Rien de nouveau, cela nous le savions déjà. L’AP ne tolère pas
l’insoumission, et encore moins quand elle est collective. Elle nous impose des mesures de sécurité toujours plus strictes et veut que nous
avalions tout sans protester ; quand nous ne le faisons pas, toute la
machinerie répressive se met en route pour nous écraser. C’est le modèle régnant : obéir et se taire.

Contre cela, il nous reste toujours l’immense plaisir de désobéir et de crier bien haut que « non ! », on ne va pas tout avaler, et qu’il n’y a pas de grillage ni de mur assez hauts pour enfermer notre détermination !

Salutations à toutes les rebelles.

A-bas les murs des prisons !

Marina

[1Administration pénitentaire.

[2Les prévenues sont les prisonnières qui n’ont pas encore été jugées.

[3Les mineures n’ont pas le droit de fumer.
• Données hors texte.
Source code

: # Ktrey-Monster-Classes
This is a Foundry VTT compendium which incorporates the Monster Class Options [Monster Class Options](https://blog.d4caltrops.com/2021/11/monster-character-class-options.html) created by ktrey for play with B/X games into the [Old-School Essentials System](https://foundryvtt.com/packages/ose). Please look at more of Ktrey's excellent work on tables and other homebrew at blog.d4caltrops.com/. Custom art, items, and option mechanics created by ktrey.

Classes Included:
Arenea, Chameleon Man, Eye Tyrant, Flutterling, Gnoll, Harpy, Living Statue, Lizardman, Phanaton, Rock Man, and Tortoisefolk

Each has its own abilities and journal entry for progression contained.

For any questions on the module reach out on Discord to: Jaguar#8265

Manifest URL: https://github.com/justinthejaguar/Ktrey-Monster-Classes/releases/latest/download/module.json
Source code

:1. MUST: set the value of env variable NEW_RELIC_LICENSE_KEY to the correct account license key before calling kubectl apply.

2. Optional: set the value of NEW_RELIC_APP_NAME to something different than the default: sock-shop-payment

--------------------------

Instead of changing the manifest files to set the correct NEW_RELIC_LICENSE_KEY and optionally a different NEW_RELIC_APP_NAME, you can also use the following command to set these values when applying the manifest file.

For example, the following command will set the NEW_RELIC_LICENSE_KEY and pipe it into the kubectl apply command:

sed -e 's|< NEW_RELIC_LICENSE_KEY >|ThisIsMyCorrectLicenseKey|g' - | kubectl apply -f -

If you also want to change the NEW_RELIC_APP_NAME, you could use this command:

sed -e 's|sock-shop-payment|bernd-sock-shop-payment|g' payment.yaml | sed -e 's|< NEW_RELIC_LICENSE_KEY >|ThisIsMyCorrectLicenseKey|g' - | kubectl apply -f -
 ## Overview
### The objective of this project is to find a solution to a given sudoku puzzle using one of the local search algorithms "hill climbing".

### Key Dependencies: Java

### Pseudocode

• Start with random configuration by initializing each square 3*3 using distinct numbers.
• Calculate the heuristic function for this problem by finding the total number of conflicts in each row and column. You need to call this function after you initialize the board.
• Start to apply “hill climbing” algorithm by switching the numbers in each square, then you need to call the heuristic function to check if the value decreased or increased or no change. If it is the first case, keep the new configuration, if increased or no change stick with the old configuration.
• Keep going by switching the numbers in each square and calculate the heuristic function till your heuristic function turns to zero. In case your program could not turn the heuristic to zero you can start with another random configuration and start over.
Le 8 mars 2017 les mineures ont bloqué leur promenade pendant plusieurs heures pour exiger un entretien avec le directeur, jusqu’à l’intervention musclée des ERIS (Équipes Régionales d’Intervention et de Sécurité).

[4Les auxiliaires sont les détenues employées par l’AP pour assurer le fonctionnement de la prison (cuisine, distribution des repas, lingerie, ménage, etc).

[5Détenues Particulièrement Signalées.

[6Le mitard est le nom donné au quartier disciplinaire.

[7Elles ont pris 14 jours de mitard chacune. L’une d’entre elles les a passés en "confinement" c’est­-à­-dire enfermée dans sa propre cellule, faute de place au quartier disciplinaire. Une autre a été transférée dans une autre prison avant la fin des 14 jours. Son transfert était déjà prévu auparavant mais l’AP l’a précipité pour faire croire à un transfert disciplinaire et mettre la pression. Marina a elle été transférée peu de temps après sa sortie du mitard vers le Centre de Détention pour femmes de Rennes où elle est actuellement.